Your assignment.
From the data below, copy each line that includes the word "details".

Excerpted data.
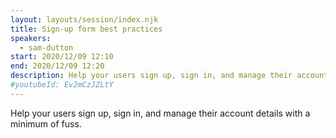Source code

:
 ```yaml
---
layout: layouts/session/index.njk
title: Sign-up form best practices
speakers:
  - sam-dutton
start: 2020/12/09 12:10
end: 2020/12/09 12:20
description: Help your users sign up, sign in, and manage their account details with a minimum of fuss.
#youtubeId: Ev2mCzJZLtY
---
```


Help your users sign up, sign in, and manage their account details with a minimum of fuss.
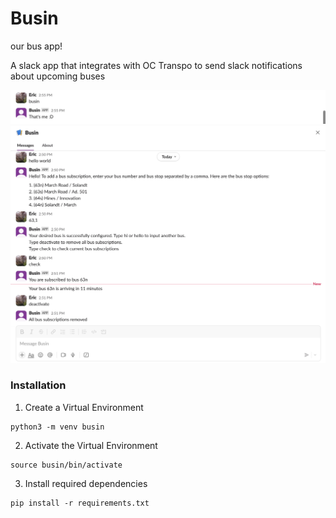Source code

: # Busin
our bus app!

A slack app that integrates with OC Transpo to send slack notifications about upcoming buses

![Busin Slack Bot Screenshot](./Screenshot%202024-12-18%20at%202.55.38%20PM.png)
![Busin Slack Bot Screenshot](./Screenshot%202024-12-18%20at%202.51.57%20PM.png)

### Installation

1. Create a Virtual Environment
```
python3 -m venv busin
```

2. Activate the Virtual Environment
```
source busin/bin/activate
```

3. Install required dependencies
```
pip install -r requirements.txt
```
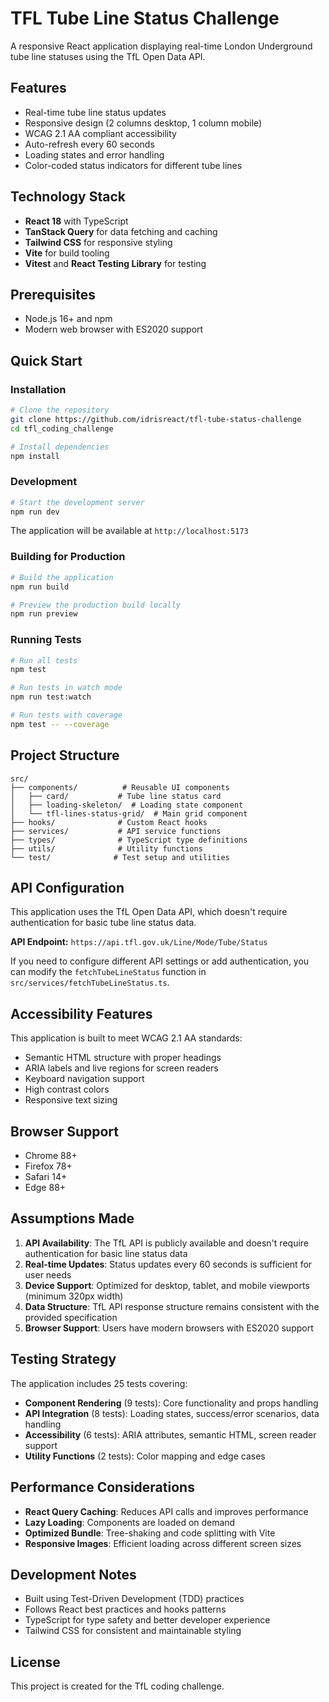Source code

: # TFL Tube Line Status Challenge

A responsive React application displaying real-time London Underground tube line statuses using the TfL Open Data API.

## Features

- Real-time tube line status updates
- Responsive design (2 columns desktop, 1 column mobile)
- WCAG 2.1 AA compliant accessibility
- Auto-refresh every 60 seconds
- Loading states and error handling
- Color-coded status indicators for different tube lines

## Technology Stack

- **React 18** with TypeScript
- **TanStack Query** for data fetching and caching
- **Tailwind CSS** for responsive styling
- **Vite** for build tooling
- **Vitest** and **React Testing Library** for testing

## Prerequisites

- Node.js 16+ and npm
- Modern web browser with ES2020 support

## Quick Start

### Installation

```bash
# Clone the repository
git clone https://github.com/idrisreact/tfl-tube-status-challenge
cd tfl_coding_challenge

# Install dependencies
npm install
```

### Development

```bash
# Start the development server
npm run dev
```

The application will be available at `http://localhost:5173`

### Building for Production

```bash
# Build the application
npm run build

# Preview the production build locally
npm run preview
```

### Running Tests

```bash
# Run all tests
npm test

# Run tests in watch mode
npm run test:watch

# Run tests with coverage
npm test -- --coverage
```

## Project Structure

```
src/
├── components/          # Reusable UI components
│   ├── card/           # Tube line status card
│   ├── loading-skeleton/  # Loading state component
│   └── tfl-lines-status-grid/  # Main grid component
├── hooks/              # Custom React hooks
├── services/           # API service functions
├── types/              # TypeScript type definitions
├── utils/              # Utility functions
└── test/              # Test setup and utilities
```

## API Configuration

This application uses the TfL Open Data API, which doesn't require authentication for basic tube line status data.

**API Endpoint:** `https://api.tfl.gov.uk/Line/Mode/Tube/Status`

If you need to configure different API settings or add authentication, you can modify the `fetchTubeLineStatus` function in `src/services/fetchTubeLineStatus.ts`.

## Accessibility Features

This application is built to meet WCAG 2.1 AA standards:

- Semantic HTML structure with proper headings
- ARIA labels and live regions for screen readers
- Keyboard navigation support
- High contrast colors
- Responsive text sizing

## Browser Support

- Chrome 88+
- Firefox 78+
- Safari 14+
- Edge 88+

## Assumptions Made

1. **API Availability**: The TfL API is publicly available and doesn't require authentication for basic line status data
2. **Real-time Updates**: Status updates every 60 seconds is sufficient for user needs
3. **Device Support**: Optimized for desktop, tablet, and mobile viewports (minimum 320px width)
4. **Data Structure**: TfL API response structure remains consistent with the provided specification
5. **Browser Support**: Users have modern browsers with ES2020 support

## Testing Strategy

The application includes 25 tests covering:

- **Component Rendering** (9 tests): Core functionality and props handling
- **API Integration** (8 tests): Loading states, success/error scenarios, data handling
- **Accessibility** (6 tests): ARIA attributes, semantic HTML, screen reader support
- **Utility Functions** (2 tests): Color mapping and edge cases

## Performance Considerations

- **React Query Caching**: Reduces API calls and improves performance
- **Lazy Loading**: Components are loaded on demand
- **Optimized Bundle**: Tree-shaking and code splitting with Vite
- **Responsive Images**: Efficient loading across different screen sizes

## Development Notes

- Built using Test-Driven Development (TDD) practices
- Follows React best practices and hooks patterns
- TypeScript for type safety and better developer experience
- Tailwind CSS for consistent and maintainable styling

## License

This project is created for the TfL coding challenge.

Written solution.
description: Help your users sign up, sign in, and manage their account details with a minimum of fuss.
Help your users sign up, sign in, and manage their account details with a minimum of fuss.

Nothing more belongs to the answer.